(INSTRUCTIONS TO FOLLOW)
Keeping every word the same, return the listing from its first line until the line holding "### 2022/8/13" has been returned as well.

(RECORD SET)
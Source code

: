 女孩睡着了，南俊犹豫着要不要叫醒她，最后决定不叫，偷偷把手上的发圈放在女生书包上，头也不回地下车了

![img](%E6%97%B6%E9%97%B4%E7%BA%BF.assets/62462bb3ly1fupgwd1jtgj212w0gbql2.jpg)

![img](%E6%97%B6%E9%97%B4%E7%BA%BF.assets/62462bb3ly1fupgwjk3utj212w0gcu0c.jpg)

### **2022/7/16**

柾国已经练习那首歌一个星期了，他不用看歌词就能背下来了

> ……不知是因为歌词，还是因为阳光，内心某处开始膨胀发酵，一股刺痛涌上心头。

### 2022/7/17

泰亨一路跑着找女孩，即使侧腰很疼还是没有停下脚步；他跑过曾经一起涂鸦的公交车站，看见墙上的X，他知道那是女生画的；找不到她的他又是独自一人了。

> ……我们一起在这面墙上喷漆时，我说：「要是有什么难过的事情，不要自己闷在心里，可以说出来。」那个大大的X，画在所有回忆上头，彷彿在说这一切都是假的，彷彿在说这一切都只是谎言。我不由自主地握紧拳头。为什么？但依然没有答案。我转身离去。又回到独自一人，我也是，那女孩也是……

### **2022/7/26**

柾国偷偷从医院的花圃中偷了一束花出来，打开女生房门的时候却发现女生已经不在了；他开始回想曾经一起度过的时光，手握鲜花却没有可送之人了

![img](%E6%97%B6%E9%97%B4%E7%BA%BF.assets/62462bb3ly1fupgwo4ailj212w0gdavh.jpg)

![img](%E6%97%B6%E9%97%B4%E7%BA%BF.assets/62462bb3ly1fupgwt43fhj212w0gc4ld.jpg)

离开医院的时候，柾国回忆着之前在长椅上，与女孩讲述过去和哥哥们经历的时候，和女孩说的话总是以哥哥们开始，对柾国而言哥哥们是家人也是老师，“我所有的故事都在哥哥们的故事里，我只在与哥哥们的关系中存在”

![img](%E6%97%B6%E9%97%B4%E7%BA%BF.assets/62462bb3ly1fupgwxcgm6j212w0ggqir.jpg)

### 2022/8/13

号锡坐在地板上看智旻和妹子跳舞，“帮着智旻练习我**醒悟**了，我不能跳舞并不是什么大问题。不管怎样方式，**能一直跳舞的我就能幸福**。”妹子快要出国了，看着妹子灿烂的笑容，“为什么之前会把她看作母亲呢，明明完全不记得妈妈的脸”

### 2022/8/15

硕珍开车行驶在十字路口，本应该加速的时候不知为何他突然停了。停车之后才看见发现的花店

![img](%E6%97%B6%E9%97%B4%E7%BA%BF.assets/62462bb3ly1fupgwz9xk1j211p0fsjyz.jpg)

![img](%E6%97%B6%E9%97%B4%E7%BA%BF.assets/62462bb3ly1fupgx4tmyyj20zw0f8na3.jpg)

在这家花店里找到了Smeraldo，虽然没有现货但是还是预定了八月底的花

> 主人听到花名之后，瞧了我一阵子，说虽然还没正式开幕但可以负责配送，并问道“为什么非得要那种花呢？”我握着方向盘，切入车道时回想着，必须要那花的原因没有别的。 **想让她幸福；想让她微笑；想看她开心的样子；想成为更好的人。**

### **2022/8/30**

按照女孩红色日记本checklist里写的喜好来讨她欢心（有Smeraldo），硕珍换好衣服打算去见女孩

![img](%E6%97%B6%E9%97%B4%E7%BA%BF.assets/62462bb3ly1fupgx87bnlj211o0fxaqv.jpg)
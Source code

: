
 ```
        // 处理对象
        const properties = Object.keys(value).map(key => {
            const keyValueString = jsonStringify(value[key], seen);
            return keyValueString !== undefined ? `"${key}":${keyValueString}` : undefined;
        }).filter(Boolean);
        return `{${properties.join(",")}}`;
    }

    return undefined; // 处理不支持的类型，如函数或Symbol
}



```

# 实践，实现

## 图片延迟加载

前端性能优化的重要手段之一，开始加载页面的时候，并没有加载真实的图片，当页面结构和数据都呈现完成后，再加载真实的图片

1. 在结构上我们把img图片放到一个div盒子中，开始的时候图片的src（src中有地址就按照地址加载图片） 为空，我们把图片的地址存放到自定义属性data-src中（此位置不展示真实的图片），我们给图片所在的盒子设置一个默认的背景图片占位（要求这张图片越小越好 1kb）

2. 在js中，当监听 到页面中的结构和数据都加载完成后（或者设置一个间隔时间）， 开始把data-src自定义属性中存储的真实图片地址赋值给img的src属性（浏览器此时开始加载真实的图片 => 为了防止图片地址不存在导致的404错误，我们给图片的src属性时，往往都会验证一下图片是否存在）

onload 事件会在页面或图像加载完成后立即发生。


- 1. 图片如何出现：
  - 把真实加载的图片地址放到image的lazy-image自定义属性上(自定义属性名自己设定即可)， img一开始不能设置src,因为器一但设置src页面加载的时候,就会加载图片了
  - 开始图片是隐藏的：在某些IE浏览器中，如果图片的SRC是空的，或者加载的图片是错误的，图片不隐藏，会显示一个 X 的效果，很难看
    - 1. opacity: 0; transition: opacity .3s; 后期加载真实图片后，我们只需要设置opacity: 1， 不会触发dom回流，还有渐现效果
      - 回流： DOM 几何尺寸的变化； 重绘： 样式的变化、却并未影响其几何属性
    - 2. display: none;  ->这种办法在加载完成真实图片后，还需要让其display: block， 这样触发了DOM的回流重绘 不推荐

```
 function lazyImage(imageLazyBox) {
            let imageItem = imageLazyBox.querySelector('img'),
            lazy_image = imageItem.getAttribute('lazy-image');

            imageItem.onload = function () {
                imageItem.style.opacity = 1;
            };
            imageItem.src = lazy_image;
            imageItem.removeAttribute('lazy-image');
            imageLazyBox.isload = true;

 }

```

(WRITTEN RESPONSE)
Source code

: 女孩睡着了，南俊犹豫着要不要叫醒她，最后决定不叫，偷偷把手上的发圈放在女生书包上，头也不回地下车了

![img](%E6%97%B6%E9%97%B4%E7%BA%BF.assets/62462bb3ly1fupgwd1jtgj212w0gbql2.jpg)

![img](%E6%97%B6%E9%97%B4%E7%BA%BF.assets/62462bb3ly1fupgwjk3utj212w0gcu0c.jpg)

### **2022/7/16**

柾国已经练习那首歌一个星期了，他不用看歌词就能背下来了

> ……不知是因为歌词，还是因为阳光，内心某处开始膨胀发酵，一股刺痛涌上心头。

### 2022/7/17

泰亨一路跑着找女孩，即使侧腰很疼还是没有停下脚步；他跑过曾经一起涂鸦的公交车站，看见墙上的X，他知道那是女生画的；找不到她的他又是独自一人了。

> ……我们一起在这面墙上喷漆时，我说：「要是有什么难过的事情，不要自己闷在心里，可以说出来。」那个大大的X，画在所有回忆上头，彷彿在说这一切都是假的，彷彿在说这一切都只是谎言。我不由自主地握紧拳头。为什么？但依然没有答案。我转身离去。又回到独自一人，我也是，那女孩也是……

### **2022/7/26**

柾国偷偷从医院的花圃中偷了一束花出来，打开女生房门的时候却发现女生已经不在了；他开始回想曾经一起度过的时光，手握鲜花却没有可送之人了

![img](%E6%97%B6%E9%97%B4%E7%BA%BF.assets/62462bb3ly1fupgwo4ailj212w0gdavh.jpg)

![img](%E6%97%B6%E9%97%B4%E7%BA%BF.assets/62462bb3ly1fupgwt43fhj212w0gc4ld.jpg)

离开医院的时候，柾国回忆着之前在长椅上，与女孩讲述过去和哥哥们经历的时候，和女孩说的话总是以哥哥们开始，对柾国而言哥哥们是家人也是老师，“我所有的故事都在哥哥们的故事里，我只在与哥哥们的关系中存在”

![img](%E6%97%B6%E9%97%B4%E7%BA%BF.assets/62462bb3ly1fupgwxcgm6j212w0ggqir.jpg)

### 2022/8/13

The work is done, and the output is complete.